What you have to do
Your answer must be the records below, repeated exactly, with every picture left out.

=== Data listing ===

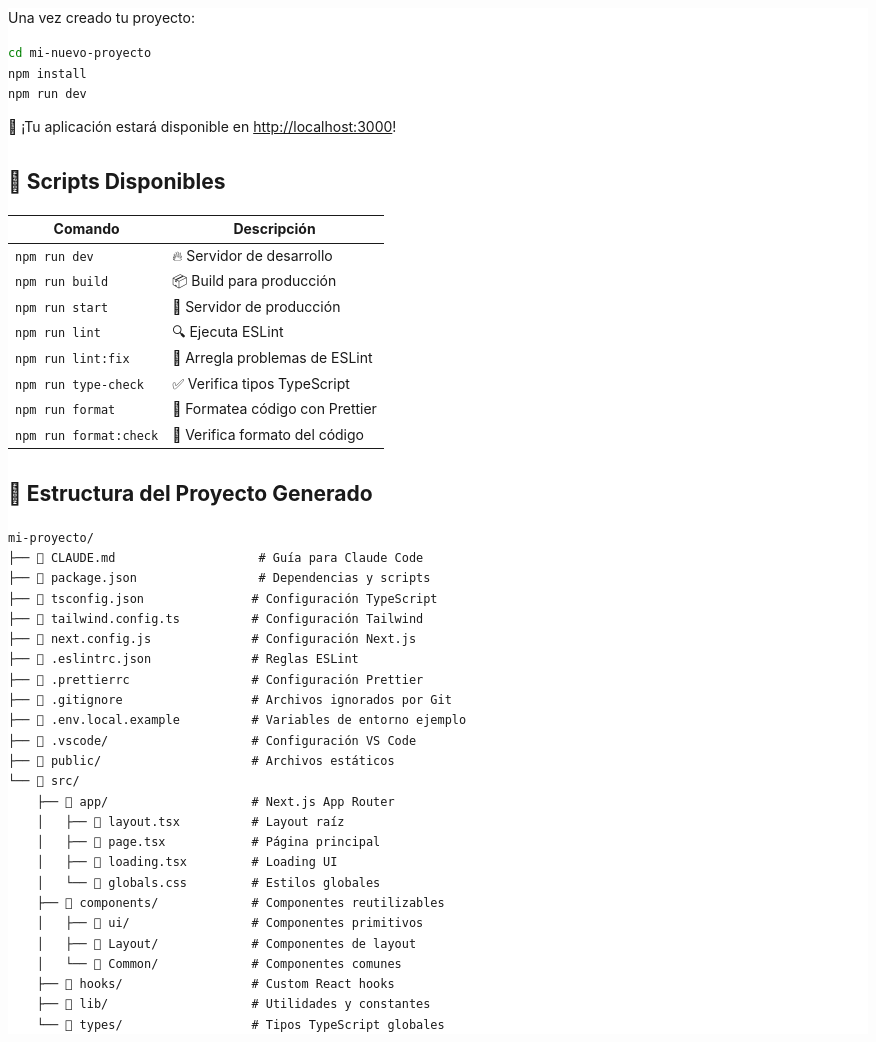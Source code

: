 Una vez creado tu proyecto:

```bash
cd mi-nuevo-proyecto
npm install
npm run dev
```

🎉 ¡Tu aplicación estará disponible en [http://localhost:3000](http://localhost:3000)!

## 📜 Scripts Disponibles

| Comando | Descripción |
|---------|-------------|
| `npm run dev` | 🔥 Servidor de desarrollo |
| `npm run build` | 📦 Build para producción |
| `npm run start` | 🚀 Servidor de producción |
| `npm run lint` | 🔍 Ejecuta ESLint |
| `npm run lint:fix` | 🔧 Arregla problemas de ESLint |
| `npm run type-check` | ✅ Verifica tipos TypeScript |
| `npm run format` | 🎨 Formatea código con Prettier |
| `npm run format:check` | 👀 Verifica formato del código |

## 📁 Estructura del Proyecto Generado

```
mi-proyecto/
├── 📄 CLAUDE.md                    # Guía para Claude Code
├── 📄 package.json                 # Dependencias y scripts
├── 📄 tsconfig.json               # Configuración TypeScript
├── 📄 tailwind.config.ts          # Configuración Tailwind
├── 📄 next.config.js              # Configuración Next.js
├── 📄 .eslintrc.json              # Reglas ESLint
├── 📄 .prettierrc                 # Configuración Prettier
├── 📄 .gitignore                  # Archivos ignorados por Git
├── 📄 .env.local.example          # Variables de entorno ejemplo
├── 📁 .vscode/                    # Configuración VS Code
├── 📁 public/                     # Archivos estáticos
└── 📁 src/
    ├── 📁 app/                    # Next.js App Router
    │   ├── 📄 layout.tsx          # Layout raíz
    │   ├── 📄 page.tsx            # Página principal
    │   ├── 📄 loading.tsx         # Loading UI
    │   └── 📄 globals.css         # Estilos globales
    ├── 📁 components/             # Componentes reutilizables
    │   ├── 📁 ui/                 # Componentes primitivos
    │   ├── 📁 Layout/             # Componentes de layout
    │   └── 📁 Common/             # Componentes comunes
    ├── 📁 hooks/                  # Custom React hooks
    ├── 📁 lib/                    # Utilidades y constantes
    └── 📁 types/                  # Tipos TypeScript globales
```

===

Solution for this task
Source code

: Una vez creado tu proyecto:

```bash
cd mi-nuevo-proyecto
npm install
npm run dev
```

🎉 ¡Tu aplicación estará disponible en [http://localhost:3000](http://localhost:3000)!

## 📜 Scripts Disponibles

| Comando | Descripción |
|---------|-------------|
| `npm run dev` | 🔥 Servidor de desarrollo |
| `npm run build` | 📦 Build para producción |
| `npm run start` | 🚀 Servidor de producción |
| `npm run lint` | 🔍 Ejecuta ESLint |
| `npm run lint:fix` | 🔧 Arregla problemas de ESLint |
| `npm run type-check` | ✅ Verifica tipos TypeScript |
| `npm run format` | 🎨 Formatea código con Prettier |
| `npm run format:check` | 👀 Verifica formato del código |

## 📁 Estructura del Proyecto Generado

```
mi-proyecto/
├── 📄 CLAUDE.md                    # Guía para Claude Code
├── 📄 package.json                 # Dependencias y scripts
├── 📄 tsconfig.json               # Configuración TypeScript
├── 📄 tailwind.config.ts          # Configuración Tailwind
├── 📄 next.config.js              # Configuración Next.js
├── 📄 .eslintrc.json              # Reglas ESLint
├── 📄 .prettierrc                 # Configuración Prettier
├── 📄 .gitignore                  # Archivos ignorados por Git
├── 📄 .env.local.example          # Variables de entorno ejemplo
├── 📁 .vscode/                    # Configuración VS Code
├── 📁 public/                     # Archivos estáticos
└── 📁 src/
    ├── 📁 app/                    # Next.js App Router
    │   ├── 📄 layout.tsx          # Layout raíz
    │   ├── 📄 page.tsx            # Página principal
    │   ├── 📄 loading.tsx         # Loading UI
    │   └── 📄 globals.css         # Estilos globales
    ├── 📁 components/             # Componentes reutilizables
    │   ├── 📁 ui/                 # Componentes primitivos
    │   ├── 📁 Layout/             # Componentes de layout
    │   └── 📁 Common/             # Componentes comunes
    ├── 📁 hooks/                  # Custom React hooks
    ├── 📁 lib/                    # Utilidades y constantes
    └── 📁 types/                  # Tipos TypeScript globales
```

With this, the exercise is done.